Look at what it's cost meGive me back what I've lost. That's really what I want to shout. I'm no longer who I was, no longer believe what I used to believe about just about everything in life. I am continually filtering thoughts when talking with other people. Trite answers I used to believe come to mind and I realize I don't believe in those answers any more. Examined and left wanting by my words I told a friend last week that I feel like I am being rendered mute.

And so I've made several phone calls reaching out for professional help in moving forward. Intuitively I know that some kind of ritual to honour my journey would be healing. There must be a way to move forward without feeling like I am dismissing just how deeply the twists and turns have affected me. A way to bless the journey and release the anger. I know that everyone who goes through an injustice of some kind must finally lay it down or become bitter. Lord have mercy.

Tuesday, February 19, 2013

The Stories We Tell

"The stories we tell ourselves affect how we live our lives."

That's the oncologist words above, challenging me to examine the story I tell myself about my cancer journey and my way forward from here. He's said it because I mentioned again about having so many twists and turns along the way and that perhaps that's compounding the awful side effects of the estrogen blocker medication I'm on.

In the echo of his words I feel lost, unable to grasp what it looks like to be finished with appointments and to move forward. I don't want it to be over either but I don't know why.

It takes a night's sleep to grasp that he was telling me: "You are cancer free, go live your life, don't let yourself be defined by this." A faint glimmer of hope stirs in me at the phrase 'cancer free' and I feel guilty that I have no energy or desire to do a happy dance even though I recognize it is good, good news. There is a part of me that wants to march back into his office and say defiantly, "I will never forget" and I think to myself what an ungrateful wretch I am.

I feel like I am being yanked in a game of tug of war with one arm glued to the rope in front of me and one arm reaching for the rope behind that is just out of my reach. I'm crying as I move forward and it's the mastectomy side's arm being pulled forward. Damn, it hurts.

It takes me a week to see that the oncologist was never asking me to forget what happened. My discomfort with moving forward comes from believing I have to either move forward or cling to the past. I breathe a sigh of relief when I realize that I can both move forward and honour the past. The tension between the two is much like the pull of my mastectomy scar every time I stretch out my arm.

While I don't want to be defined solely by this part of my journey I will never be the person I was before it ever again.

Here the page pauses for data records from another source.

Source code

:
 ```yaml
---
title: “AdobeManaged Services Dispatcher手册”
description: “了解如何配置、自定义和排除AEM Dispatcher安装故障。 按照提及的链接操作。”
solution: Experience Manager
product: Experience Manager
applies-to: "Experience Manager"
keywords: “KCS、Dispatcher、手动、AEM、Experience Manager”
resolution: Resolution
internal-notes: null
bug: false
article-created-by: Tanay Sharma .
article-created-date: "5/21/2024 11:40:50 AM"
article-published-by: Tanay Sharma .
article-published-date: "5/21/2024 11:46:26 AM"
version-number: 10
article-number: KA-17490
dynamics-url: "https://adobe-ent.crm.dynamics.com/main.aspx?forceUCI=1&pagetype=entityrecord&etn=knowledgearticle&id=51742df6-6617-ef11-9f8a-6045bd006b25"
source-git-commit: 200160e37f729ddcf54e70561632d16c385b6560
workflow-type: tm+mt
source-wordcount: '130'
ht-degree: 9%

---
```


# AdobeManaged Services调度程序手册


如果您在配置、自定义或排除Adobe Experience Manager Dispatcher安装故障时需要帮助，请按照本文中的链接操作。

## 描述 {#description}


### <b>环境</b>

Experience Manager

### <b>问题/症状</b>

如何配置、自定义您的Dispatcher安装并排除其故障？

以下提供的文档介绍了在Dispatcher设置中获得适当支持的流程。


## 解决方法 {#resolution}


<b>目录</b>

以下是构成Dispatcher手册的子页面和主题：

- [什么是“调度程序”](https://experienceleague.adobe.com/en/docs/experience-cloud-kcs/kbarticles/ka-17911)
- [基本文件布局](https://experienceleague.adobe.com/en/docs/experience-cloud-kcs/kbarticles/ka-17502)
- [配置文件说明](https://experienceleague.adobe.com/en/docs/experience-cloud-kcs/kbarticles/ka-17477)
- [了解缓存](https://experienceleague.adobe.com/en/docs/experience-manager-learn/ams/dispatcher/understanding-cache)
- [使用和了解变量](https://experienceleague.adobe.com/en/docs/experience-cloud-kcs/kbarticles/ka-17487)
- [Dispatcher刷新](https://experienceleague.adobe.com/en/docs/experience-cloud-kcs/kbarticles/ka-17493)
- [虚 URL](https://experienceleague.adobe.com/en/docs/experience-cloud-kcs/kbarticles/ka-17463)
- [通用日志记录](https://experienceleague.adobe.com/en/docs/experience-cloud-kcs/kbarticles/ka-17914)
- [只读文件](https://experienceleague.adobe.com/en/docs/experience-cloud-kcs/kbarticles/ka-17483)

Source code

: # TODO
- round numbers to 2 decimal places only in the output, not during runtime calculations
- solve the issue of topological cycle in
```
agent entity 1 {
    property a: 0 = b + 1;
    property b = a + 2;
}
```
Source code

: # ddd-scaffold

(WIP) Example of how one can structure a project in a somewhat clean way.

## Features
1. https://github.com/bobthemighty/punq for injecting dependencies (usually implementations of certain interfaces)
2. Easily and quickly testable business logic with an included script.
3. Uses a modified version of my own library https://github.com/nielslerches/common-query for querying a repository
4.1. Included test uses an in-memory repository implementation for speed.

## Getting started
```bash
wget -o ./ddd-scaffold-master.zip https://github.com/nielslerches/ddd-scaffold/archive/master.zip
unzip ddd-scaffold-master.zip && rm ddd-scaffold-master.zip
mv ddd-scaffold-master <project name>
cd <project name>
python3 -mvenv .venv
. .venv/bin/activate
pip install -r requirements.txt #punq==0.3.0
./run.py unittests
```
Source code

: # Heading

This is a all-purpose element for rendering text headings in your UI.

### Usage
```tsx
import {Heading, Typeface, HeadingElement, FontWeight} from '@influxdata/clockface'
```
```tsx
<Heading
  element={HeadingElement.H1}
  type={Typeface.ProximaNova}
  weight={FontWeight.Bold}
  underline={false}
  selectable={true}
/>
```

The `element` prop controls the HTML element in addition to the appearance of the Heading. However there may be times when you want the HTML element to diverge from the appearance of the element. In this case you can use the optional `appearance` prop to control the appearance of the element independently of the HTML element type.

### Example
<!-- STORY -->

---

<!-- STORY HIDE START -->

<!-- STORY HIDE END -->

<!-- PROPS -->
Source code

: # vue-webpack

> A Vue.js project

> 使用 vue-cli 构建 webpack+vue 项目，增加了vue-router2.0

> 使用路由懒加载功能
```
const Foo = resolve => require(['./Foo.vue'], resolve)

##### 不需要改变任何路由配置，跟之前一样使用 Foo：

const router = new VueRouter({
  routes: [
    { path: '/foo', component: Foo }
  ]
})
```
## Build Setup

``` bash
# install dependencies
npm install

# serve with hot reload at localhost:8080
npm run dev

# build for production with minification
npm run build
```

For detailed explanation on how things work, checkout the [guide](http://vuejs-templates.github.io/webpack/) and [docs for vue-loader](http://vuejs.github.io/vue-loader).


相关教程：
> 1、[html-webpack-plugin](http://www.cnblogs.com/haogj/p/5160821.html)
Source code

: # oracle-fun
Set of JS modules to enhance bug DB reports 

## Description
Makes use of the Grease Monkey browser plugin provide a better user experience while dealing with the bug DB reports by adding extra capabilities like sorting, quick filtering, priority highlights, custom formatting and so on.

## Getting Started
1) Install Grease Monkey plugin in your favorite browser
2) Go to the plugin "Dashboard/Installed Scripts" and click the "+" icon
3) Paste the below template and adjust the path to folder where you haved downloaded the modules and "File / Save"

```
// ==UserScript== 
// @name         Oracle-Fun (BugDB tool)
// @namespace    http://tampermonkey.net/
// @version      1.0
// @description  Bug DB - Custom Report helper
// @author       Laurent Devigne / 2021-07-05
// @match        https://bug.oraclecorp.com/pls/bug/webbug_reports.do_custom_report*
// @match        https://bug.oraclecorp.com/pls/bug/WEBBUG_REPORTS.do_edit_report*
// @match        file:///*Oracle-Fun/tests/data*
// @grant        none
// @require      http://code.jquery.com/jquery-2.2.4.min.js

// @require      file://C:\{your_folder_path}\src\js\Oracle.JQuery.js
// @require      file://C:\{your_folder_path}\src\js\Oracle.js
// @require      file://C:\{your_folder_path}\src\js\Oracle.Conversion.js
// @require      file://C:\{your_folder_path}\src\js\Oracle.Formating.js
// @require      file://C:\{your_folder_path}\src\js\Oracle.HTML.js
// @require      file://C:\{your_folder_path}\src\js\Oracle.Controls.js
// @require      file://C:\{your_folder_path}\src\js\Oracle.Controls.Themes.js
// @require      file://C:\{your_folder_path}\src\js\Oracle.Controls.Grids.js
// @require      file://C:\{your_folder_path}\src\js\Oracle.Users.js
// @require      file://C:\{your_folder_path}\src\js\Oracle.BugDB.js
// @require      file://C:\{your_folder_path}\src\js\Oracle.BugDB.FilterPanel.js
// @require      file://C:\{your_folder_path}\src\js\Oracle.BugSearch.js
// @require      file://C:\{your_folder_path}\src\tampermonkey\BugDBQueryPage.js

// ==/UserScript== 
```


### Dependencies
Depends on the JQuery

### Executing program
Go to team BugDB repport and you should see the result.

And that will always be my story.



Tuesday, February 12, 2013

Best News Ever

Was declared cancer free yesterday. Huge, huge, relief. Feel like I can now move forward. Thank you for all your prayers and support especially these past six months.

Wednesday, February 06, 2013

Bumping

"I don't want to walk timidly through life."  I say this to Fr. Charlie, my spiritual director. It is a relief to unload all my fears and hopes and gut honest thoughts. We haven't spoken since the day before my mastectomy. There is a lot of ground to cover. After several hours I leave his office, affirmed once again in my humanity.

I had almost cancelled the appointment because the weatherman had been forecasting snow and I have become a coward when it comes to winter driving. I find the need to talk myself through many things these days. It's as if well, because of the cancer diagnosis I realize on another level that if that can happen anything can happen. So I constantly have to remind myself that just because anything can happen doesn't mean it will happen. And like a boat gently tapping up against the dock, waves constantly keeping it in motion, I keep bumping up against fear of the unknown.